Kata Leo, Thomas sudah menyiapkan imbalan untuk mereka yang telah berhasil memenjarakan Deadly--walaupun sebenarnya Deadly-lah yang menyerahkan diri. Semua orang tampak tak ingin menanggapi, menerima imbalan dari Thomas tidak menyenangkan jika Dinda tidak ikut senang.
Selama di perjalanan ke IIS, Dinda hanya diam membisu layaknya patung. Ia tidak bergerak sedikitpun, membuat semua orang sedih dan juga menyesal karena pernah melakukan sesuatu yang tidak baik kepada gadis itu.

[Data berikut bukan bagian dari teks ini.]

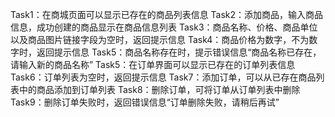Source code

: Task1：在商城页面可以显示已存在的商品列表信息
Task2：添加商品，输入商品信息，成功创建的商品显示在商品信息列表
Task3：商品名称、价格、商品单位以及商品图片链接字段为空时，返回提示信息
Task4：商品价格为数字，不为数字时，返回提示信息
Task5：商品名称存在时，提示错误信息“商品名称已存在，请输入新的商品名称”
Task5：在订单界面可以显示已存在的订单列表信息
Task6：订单列表为空时，返回提示信息
Task7：添加订单，可以从已存在商品列表中的商品添加到订单列表
Task8：删除订单，可将订单从订单列表中删除
Task9：删除订单失败时，返回错误信息“订单删除失败，请稍后再试”

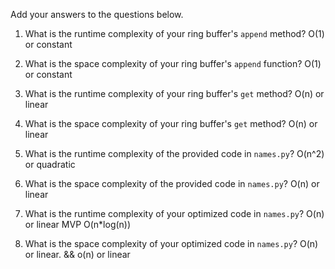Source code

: Add your answers to the questions below.

1. What is the runtime complexity of your ring buffer's `append` method?
O(1) or constant

2. What is the space complexity of your ring buffer's `append` function?
O(1) or constant

3. What is the runtime complexity of your ring buffer's `get` method?
O(n) or linear

4. What is the space complexity of your ring buffer's `get` method?
O(n) or linear


5. What is the runtime complexity of the provided code in `names.py`?
O(n^2) or quadratic

6. What is the space complexity of the provided code in `names.py`?
O(n) or linear

7. What is the runtime complexity of your optimized code in `names.py`?
O(n) or linear MVP
O(n*log(n))

8. What is the space complexity of your optimized code in `names.py`?
O(n) or linear. && o(n) or linear
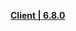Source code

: **[ Client | 6.8.0](https://bundle.bh3.com/ptpublic/rel/20230702172043_o8BzGMLGBbVpTjyy/PC/BH3_v6.8.0_fe00767f5f60.7z)**
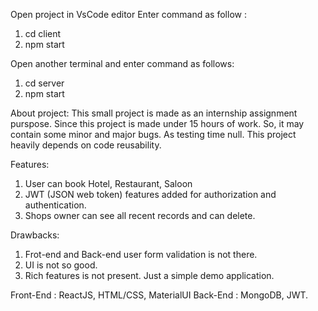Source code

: Open project in VsCode editor
Enter command as follow : 
1. cd client
2. npm start

Open another terminal and enter command as follows:
1. cd server
2. npm start

About project:
This small project is made as an internship assignment purspose. Since this project is made under 15 hours of work. So, it may contain some minor and major bugs. As testing time null.
This project heavily depends on code reusability.

Features:
1. User can book Hotel, Restaurant, Saloon
2. JWT (JSON web token) features added for authorization and authentication.
3. Shops owner can see all recent records and can delete.

Drawbacks:
1. Frot-end and Back-end user form validation is not there.
2. UI is not so good.
3. Rich features is not present. Just a simple demo application.

Front-End : ReactJS, HTML/CSS, MaterialUI
Back-End : MongoDB, JWT.
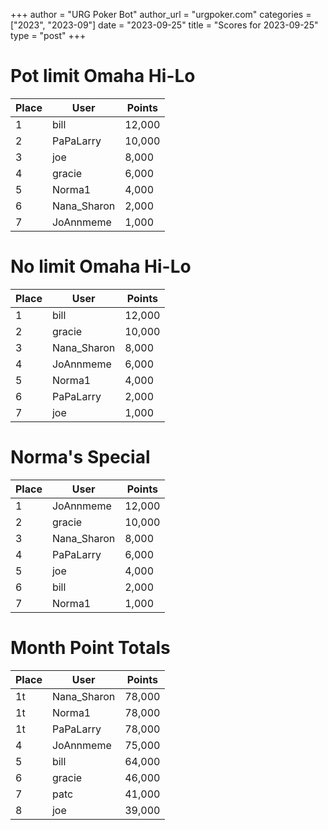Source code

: +++
author = "URG Poker Bot"
author_url = "urgpoker.com"
categories = ["2023", "2023-09"]
date = "2023-09-25"
title = "Scores for 2023-09-25"
type = "post"
+++
# Pot limit Omaha Hi-Lo

| Place | User | Points |
|-------|------|--------|
| 1 | bill | 12,000 |
| 2 | PaPaLarry | 10,000 |
| 3 | joe | 8,000 |
| 4 | gracie | 6,000 |
| 5 | Norma1 | 4,000 |
| 6 | Nana_Sharon | 2,000 |
| 7 | JoAnnmeme | 1,000 |

# No limit Omaha Hi-Lo

| Place | User | Points |
|-------|------|--------|
| 1 | bill | 12,000 |
| 2 | gracie | 10,000 |
| 3 | Nana_Sharon | 8,000 |
| 4 | JoAnnmeme | 6,000 |
| 5 | Norma1 | 4,000 |
| 6 | PaPaLarry | 2,000 |
| 7 | joe | 1,000 |

# Norma's Special

| Place | User | Points |
|-------|------|--------|
| 1 | JoAnnmeme | 12,000 |
| 2 | gracie | 10,000 |
| 3 | Nana_Sharon | 8,000 |
| 4 | PaPaLarry | 6,000 |
| 5 | joe | 4,000 |
| 6 | bill | 2,000 |
| 7 | Norma1 | 1,000 |

# Month Point Totals

| Place | User | Points |
|-------|------|--------|
| 1t | Nana_Sharon | 78,000 |
| 1t | Norma1 | 78,000 |
| 1t | PaPaLarry | 78,000 |
| 4 | JoAnnmeme | 75,000 |
| 5 | bill | 64,000 |
| 6 | gracie | 46,000 |
| 7 | patc | 41,000 |
| 8 | joe | 39,000 |
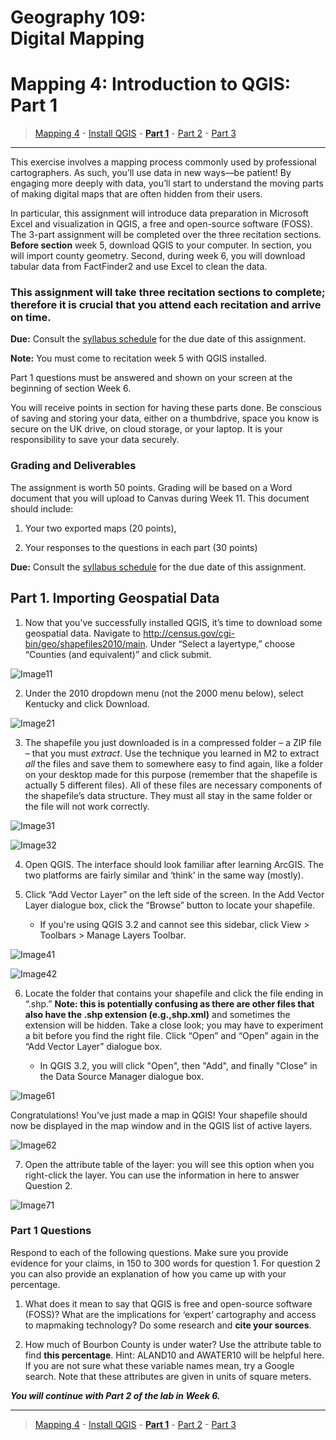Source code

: # Geography 109:<br>Digital Mapping

# Mapping 4: Introduction to QGIS: Part 1

> [Mapping 4](../README.md) - [Install QGIS](../Install_QGIS/M4_Install_QGIS.md) - [**Part 1**](M4_Part_1.md) - [Part 2](../Part_2/M4_Part_2.md) - [Part 3](../Part_3/M4_Part_3.md)

___

This exercise involves a mapping process commonly used by professional cartographers. As such, you’ll use data in new ways—be patient! By engaging more deeply with data, you’ll start to understand the moving parts of making digital maps that are often hidden from their users.

In particular, this assignment will introduce data preparation in Microsoft Excel and visualization in QGIS, a free and open-source software (FOSS). The 3-part assignment will be completed over the three recitation sections. **Before section** week 5, download QGIS to your computer. In section, you will import county geometry. Second, during week 6, you will download tabular data from FactFinder2 and use Excel to clean the data.

### This assignment will take three recitation sections to complete; therefore it is crucial that you attend each recitation and arrive on time.

**Due:** Consult the [syllabus schedule](../../syllabus.md#viii-schedule) for the due date of this assignment.

**Note:** You must come to recitation week 5 with QGIS installed.

Part 1 questions must be answered and shown on your screen at the beginning of section Week 6.

You will receive points in section for having these parts done. Be conscious of saving and storing your data, either on a thumbdrive, space you know is secure on the UK drive, on cloud storage, or your laptop. It is your responsibility to save your data securely.

### Grading and Deliverables 

The assignment is worth 50 points. Grading will be based on a Word document that you will upload to Canvas during Week 11. This document should include:

1. Your two exported maps (20 points),

2. Your responses to the questions in each part (30 points)

**Due:** Consult the [syllabus schedule](../../syllabus.md#viii-schedule) for the due date of this assignment.

## Part 1. Importing Geospatial Data

1. Now that you’ve successfully installed QGIS, it’s time to download some geospatial data. Navigate to http://census.gov/cgi-bin/geo/shapefiles2010/main. Under “Select a layertype,” choose “Counties (and equivalent)” and click submit.

![Image11](images/Image11.jpeg)

2. Under the 2010 dropdown menu (not the 2000 menu below), select Kentucky and click Download.

![Image21](images/Image21.jpeg)

3. The shapefile you just downloaded is in a compressed folder – a ZIP file – that you must _extract_. Use the technique you learned in M2 to extract _all_ the files and save them to somewhere easy to find again, like a folder on your desktop made for this purpose (remember that the shapefile is actually 5 different files). All of these files are necessary components of the shapefile’s data structure. They must all stay in the same folder or the file will not work correctly.

![Image31](images/Image31.jpeg)

![Image32](images/Image32.jpeg)

4. Open QGIS. The interface should look familiar after learning ArcGIS. The two platforms are fairly similar and ‘think’ in the same way (mostly).

5. Click “Add Vector Layer” on the left side of the screen. In the Add Vector Layer dialogue box, click the “Browse” button to locate your shapefile.

    * If you're using QGIS 3.2 and cannot see this sidebar, click View > Toolbars > Manage Layers Toolbar.

![Image41](images/Image51.jpeg)

![Image42](images/Image52.jpeg)

6. Locate the folder that contains your shapefile and click the file ending in “.shp.” **Note: this is potentially confusing as there are other files that also have the .shp extension (e.g.,shp.xml)** and sometimes the extension will be hidden. Take a close look; you may have to experiment a bit before you find the right file. Click “Open” and “Open” again in the “Add Vector Layer” dialogue box.

    * In QGIS 3.2, you will click "Open", then "Add", and finally "Close" in the Data Source Manager dialogue box.

![Image61](images/Image61.jpeg)

Congratulations! You’ve just made a map in QGIS! Your shapefile should now be displayed in the map window and in the QGIS list of active layers.

![Image62](images/Image62.jpeg)

7. Open the attribute table of the layer: you will see this option when you right-click the layer. You can use the information in here to answer Question 2.

![Image71](images/Image71.jpeg)

### Part 1 Questions

Respond to each of the following questions. Make sure you provide evidence for your claims, in 150 to 300 words for question 1. For question 2 you can also provide an explanation of how you came up with your percentage.

1. What does it mean to say that QGIS is free and open-source software (FOSS)? What are the implications for ‘expert’ cartography and access to mapmaking technology? Do some research and **cite your sources**.

2. How much of Bourbon County is under water? Use the attribute table to find **this percentage**. Hint: ALAND10 and AWATER10 will be helpful here. If you are not sure what these variable names mean, try a Google search. Note that these attributes are given in units of square meters.

**_You will continue with Part 2 of the lab in Week 6._**

___

> [Mapping 4](../README.md) - [Install QGIS](../Install_QGIS/M4_Install_QGIS.md) - [**Part 1**](M4_Part_1.md) - [Part 2](../Part_2/M4_Part_2.md) - [Part 3](../Part_3/M4_Part_3.md)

Sesampainya di IIS, mereka keluar dari mobil. Beberapa intelijen menyanjung mereka sesaat, sebelum diam melihat Dinda yang lalu berjalan dengan tongkat kruknya untuk masuk ke dalam gedung.
Rekan-rekannya langsung mengekori. Mereka masuk ke dalam, membuat semua orang terinterupsi dan melebarkan mata melihat kondisi Dinda.
Dinda berjalan sambil menatap ke bawah. Beberapa intelijen yang pernah mengejeknya kini memasang wajah bersalah. Mereka sudah mendengar kalau Bella dipenjara dan adik Dinda yang dikatakan teroris itu meninggal. Itu membuat mereka menyesal pernah mengejeknya sebagai Gadis Teroris, padahal yang teroris di IIS adalah Bella.
Walaupun menatap ke bawah, tidak ada yang berani menghalangi jalan Dinda. Kecuali setelah keluar dari lift, Dinda dan teman-temannya dihadang oleh tim Zero yang kini dipimpin oleh pemimpin dadakan yang direkrut mendadak oleh atasan Master.
Dinda mendongak, menatap teman-teman Bella itu. Setelah saling menyenggol, salah satu dari mereka mengucapkan bela sungkawa atas kematian Dervin dan permintaan maaf karena telah berusaha menjatuhkannya. Mereka juga menyampaikan perasaan hati mereka setelah tahu kalau Bella yang merupakan pemimpin Zero merupakan dalang dari pengeboman masjid dan anak buah Gordon, si koruptor. Mereka marah, memaki Bella saat beritanya muncul di televisi, lalu meminta atasan Master untuk memecatnya secara tidak terhormat.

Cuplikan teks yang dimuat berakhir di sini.